Some research has shown that stimulating the vagus nerve during learning can have an effect, albeit in highly controlled laboratory environments.

But there are lots of open questions. Is it best to zap the nerve before you learn something, while you’re learning it, or afterward? How strong should the pulse be? How do you make sure that you’re not sending damaging electrical signals to other parts of your body connected to the vagus nerve?

To find answers, some teams are studying mice, rats, or pigs. Others are going straight to humans.

Xiaoqin Wang, a biomedical engineering professor at Johns Hopkins University who is part of the DARPA project, is starting human trials in a matter of months.

He’s trying to see how stimulating the vagus nerve will impact the ability of people to learn new words.

Words that sound similar but mean very different things are particularly challenging to learn in a new language. Take “rock” and “lock,” for example. Wang will teach test subjects sets of words, while some receive small electrical shocks via earpiece stimulators. Others will be learning the natural way. Wang will compare the two groups to determine the effect of the stimulation.

Of course, there are other, less high-tech stimulants, said Kevin Otto, an associate professor of biomedical engineering at the University of Florida who is part of the DARPA project. Coffee. Sleep. Pharmaceuticals. But those impact your entire body.

Other research is trying to electrically stimulate the brain itself to improve cognition via what’s called transcranial magnetic stimulation. But still, scientists say, that approach delivers electricity over a large area.

Direct nerve stimulation, on the other hand, could allow them to target changes to a specific part of your brain — once scientists can figure out how everything is connected.

“It’s not just activating the brain, it’s getting the right cells within that area,” said Justin Williams, chair of biomedical engineering at the University of Wisconsin, Madison, who is leading one of the teams under the DARPA initiative. “That’s where we think that activating the periphery might have some benefit.”

Otto is particularly excited about embedding tiny electrodes in bundles of nerves to stimulate individual cells, which might be more precise than putting a patch on your neck and hoping for the best.
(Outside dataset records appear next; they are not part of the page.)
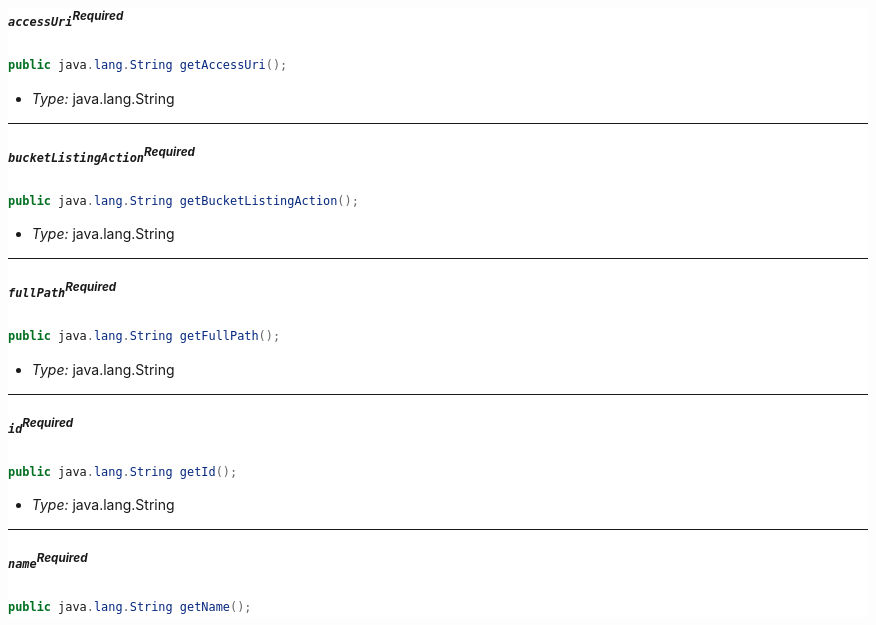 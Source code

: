 ##### `accessUri`<sup>Required</sup> <a name="accessUri" id="rhizo-co-terraform-provider-oci.dataOciObjectstoragePreauthrequest.DataOciObjectstoragePreauthrequest.property.accessUri"></a>

```java
public java.lang.String getAccessUri();
```

- *Type:* java.lang.String

---

##### `bucketListingAction`<sup>Required</sup> <a name="bucketListingAction" id="rhizo-co-terraform-provider-oci.dataOciObjectstoragePreauthrequest.DataOciObjectstoragePreauthrequest.property.bucketListingAction"></a>

```java
public java.lang.String getBucketListingAction();
```

- *Type:* java.lang.String

---

##### `fullPath`<sup>Required</sup> <a name="fullPath" id="rhizo-co-terraform-provider-oci.dataOciObjectstoragePreauthrequest.DataOciObjectstoragePreauthrequest.property.fullPath"></a>

```java
public java.lang.String getFullPath();
```

- *Type:* java.lang.String

---

##### `id`<sup>Required</sup> <a name="id" id="rhizo-co-terraform-provider-oci.dataOciObjectstoragePreauthrequest.DataOciObjectstoragePreauthrequest.property.id"></a>

```java
public java.lang.String getId();
```

- *Type:* java.lang.String

---

##### `name`<sup>Required</sup> <a name="name" id="rhizo-co-terraform-provider-oci.dataOciObjectstoragePreauthrequest.DataOciObjectstoragePreauthrequest.property.name"></a>

```java
public java.lang.String getName();
```
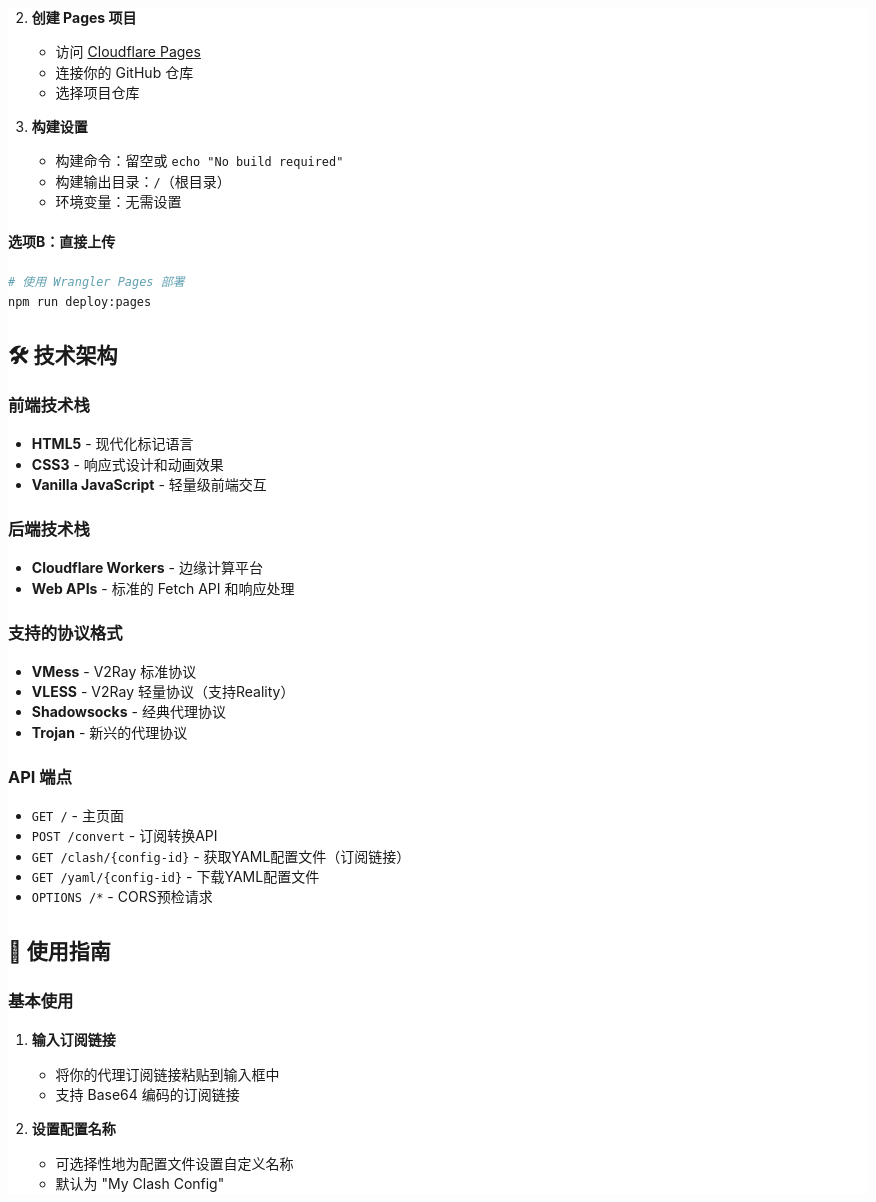 2. **创建 Pages 项目**
   - 访问 [Cloudflare Pages](https://pages.cloudflare.com/)
   - 连接你的 GitHub 仓库
   - 选择项目仓库

3. **构建设置**
   - 构建命令：留空或 `echo "No build required"`
   - 构建输出目录：`/`（根目录）
   - 环境变量：无需设置

#### 选项B：直接上传

```bash
# 使用 Wrangler Pages 部署
npm run deploy:pages
```

## 🛠️ 技术架构

### 前端技术栈
- **HTML5** - 现代化标记语言
- **CSS3** - 响应式设计和动画效果
- **Vanilla JavaScript** - 轻量级前端交互

### 后端技术栈
- **Cloudflare Workers** - 边缘计算平台
- **Web APIs** - 标准的 Fetch API 和响应处理

### 支持的协议格式
- **VMess** - V2Ray 标准协议
- **VLESS** - V2Ray 轻量协议（支持Reality）
- **Shadowsocks** - 经典代理协议
- **Trojan** - 新兴的代理协议

### API 端点
- `GET /` - 主页面
- `POST /convert` - 订阅转换API
- `GET /clash/{config-id}` - 获取YAML配置文件（订阅链接）
- `GET /yaml/{config-id}` - 下载YAML配置文件
- `OPTIONS /*` - CORS预检请求

## 📖 使用指南

### 基本使用

1. **输入订阅链接**
   - 将你的代理订阅链接粘贴到输入框中
   - 支持 Base64 编码的订阅链接

2. **设置配置名称**
   - 可选择性地为配置文件设置自定义名称
   - 默认为 "My Clash Config"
The vagus nerve connects to important organs, like your heart, he noted.

“It’s relatively important that, while trying to change the brain, you don’t significantly change the heart,” Otto said.

Despite DARPA’s stated goal of enhancement, researchers receiving money from the agency noted the therapeutic value of the research.

“You can envision that if we could come up with a kind of way to non-invasively control brain chemistry with high fidelity, that there’s a lot of human conditions we could improve,” Williams said. For example, learning disabilities in children, or memory disorders in adults.

But for every beneficent use of this technology, one could imagine a dangerous one. Could a device that speeds up learning also slow it down?

To address questions like this, DARPA is funding an ethics workshop that should happen within the year, according to the program’s announcement.